Mas muita dor. Na alma, um ferro em brasa cauterizando, a sangue
frio, as chagas abertas pela vida. Não era só. Suor frio, sensação
de morte iminente, sufocação... Desespero. Não era como um afogado,
cujas vias respiratórias se encharcam e a água passa a ocupar o
espaço do ar. A vítima tem consciência de que se salva... Ou morrerá
logo. Não! É também uma sufocação. Mas esta não alimenta qualquer
esperança de parança. De um final. Feliz ou infeliz. Tinha de chegar
cedo ao escritório. Havia o risco de o cliente fechar negócio com o
concorrente. Não encontrava as gravatas. Quando achou, veio a
indecisão. Qual deveria usar? A de cor vinho, para combinar com o
paletó bege. A bege para combinar com a camisa vinho? A lilás,
parecia mais adequada se vestisse o blaser branco... Nada de
decidir. Estava muito atrasado. Risco de perder cinco mil por causa
do diabo duma gravata. Terminou optando por um terno azul-marinho,
camisa marrom terracota e gravata anil. Assim, terramarear estariam
representados. Engoliu uma xícara de café com leite, torradas com
manteiga e geléia. O elevador demorava. Desceu em disparada pela
escada. Cada sinal vermelho era computado como cem a menos. Cada
engarrafamento tornava aquele carro importado mil dólares mais
distante. Compare-se à situação de um condenado numa câmara de gás
morrendo aos poucos para proporcionar prazer a uma assistência
sádica, ávida de se divertir. Tendo o carrasco recebido ordens para
liberar lentamente o gás letal. Para as testemunhas desfrutarem
aquele espetáculo durante o máximo de tempo possível. Era como se o
pescoço de um gato tivesse sido atado ao eixo de um automóvel e este
se movimentasse lentamente. O medo de não morrer depressa provocava
mais angústia do que o medo de morrer. O cliente não estava. Ou bem
não chegara ainda, ou mal já se encontrava conversando com o rival.

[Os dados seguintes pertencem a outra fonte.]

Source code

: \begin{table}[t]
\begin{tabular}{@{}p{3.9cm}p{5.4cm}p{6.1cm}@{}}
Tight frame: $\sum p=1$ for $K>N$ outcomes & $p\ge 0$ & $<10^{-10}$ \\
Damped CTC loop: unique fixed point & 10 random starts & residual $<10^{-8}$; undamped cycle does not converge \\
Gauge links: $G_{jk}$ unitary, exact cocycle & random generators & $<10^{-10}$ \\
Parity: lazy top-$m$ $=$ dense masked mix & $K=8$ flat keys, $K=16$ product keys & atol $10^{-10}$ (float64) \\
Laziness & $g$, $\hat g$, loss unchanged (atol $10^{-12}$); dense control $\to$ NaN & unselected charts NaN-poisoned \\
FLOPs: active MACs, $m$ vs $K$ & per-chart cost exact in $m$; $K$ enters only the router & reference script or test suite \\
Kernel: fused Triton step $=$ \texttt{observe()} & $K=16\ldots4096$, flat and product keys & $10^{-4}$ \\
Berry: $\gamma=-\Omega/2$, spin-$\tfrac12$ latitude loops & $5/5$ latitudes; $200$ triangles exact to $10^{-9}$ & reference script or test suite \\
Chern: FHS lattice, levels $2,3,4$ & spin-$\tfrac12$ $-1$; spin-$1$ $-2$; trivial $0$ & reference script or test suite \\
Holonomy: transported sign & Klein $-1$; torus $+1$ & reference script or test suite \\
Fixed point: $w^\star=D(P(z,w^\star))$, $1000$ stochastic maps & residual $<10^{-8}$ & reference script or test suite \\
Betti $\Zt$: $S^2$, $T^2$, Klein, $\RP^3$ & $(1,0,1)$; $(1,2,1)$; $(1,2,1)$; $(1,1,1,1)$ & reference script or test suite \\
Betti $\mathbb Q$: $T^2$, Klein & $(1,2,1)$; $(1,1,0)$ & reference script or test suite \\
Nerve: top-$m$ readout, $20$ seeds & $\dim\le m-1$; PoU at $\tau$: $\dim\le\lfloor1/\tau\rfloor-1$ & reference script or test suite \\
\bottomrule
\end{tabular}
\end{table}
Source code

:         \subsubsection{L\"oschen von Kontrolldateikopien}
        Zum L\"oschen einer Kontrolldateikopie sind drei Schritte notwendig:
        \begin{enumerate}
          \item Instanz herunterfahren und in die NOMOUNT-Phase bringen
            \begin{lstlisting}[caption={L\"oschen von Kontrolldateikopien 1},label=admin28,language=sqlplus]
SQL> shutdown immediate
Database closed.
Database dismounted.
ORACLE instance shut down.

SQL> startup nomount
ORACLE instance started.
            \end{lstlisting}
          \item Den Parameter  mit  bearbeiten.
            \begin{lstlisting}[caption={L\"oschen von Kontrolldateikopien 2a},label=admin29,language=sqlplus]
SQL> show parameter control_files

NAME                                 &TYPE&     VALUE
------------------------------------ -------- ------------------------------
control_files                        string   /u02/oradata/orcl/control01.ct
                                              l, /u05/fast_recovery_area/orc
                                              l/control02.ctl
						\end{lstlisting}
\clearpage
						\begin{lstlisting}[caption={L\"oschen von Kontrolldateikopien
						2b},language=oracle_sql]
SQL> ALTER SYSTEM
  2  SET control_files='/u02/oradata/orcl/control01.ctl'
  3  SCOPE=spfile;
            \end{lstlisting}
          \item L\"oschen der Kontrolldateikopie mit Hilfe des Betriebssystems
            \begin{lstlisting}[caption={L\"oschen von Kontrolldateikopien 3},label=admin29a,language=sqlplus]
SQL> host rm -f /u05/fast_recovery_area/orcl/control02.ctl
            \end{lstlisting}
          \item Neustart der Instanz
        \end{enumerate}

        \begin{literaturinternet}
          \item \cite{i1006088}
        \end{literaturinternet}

“Olá Zé Onofre, tudo bem? Como estão os negócios? Nada, então? Pois
é cara, a coisa tá preta. Também cheguei às oito (eram nove), e
neres de pitibiribas. Tô pensando em mudar de ramo e...” Graças a
Deus, ninguém chegou lá. A menos que o Zé Onofre estivesse
escondendo o leite. Ou melhor, o cliente, ou pior, os cinco mil...
Às dez já tinha fumado cinco cigarros. Ou meios cinco cigarros.
Porque mal acendia, jogava fora. Os jornais intocados. Não havia
como ler durante aquela ansiedade, embora a manchete de um deles
falasse em falência, fraude e falcatrua no setor imobiliário. Teria
aquele laranja dado com a língua nos dentes? Não era possível saber
agora, ou o cliente lhe escaparia. “Boa noite! Qual é o seu con...”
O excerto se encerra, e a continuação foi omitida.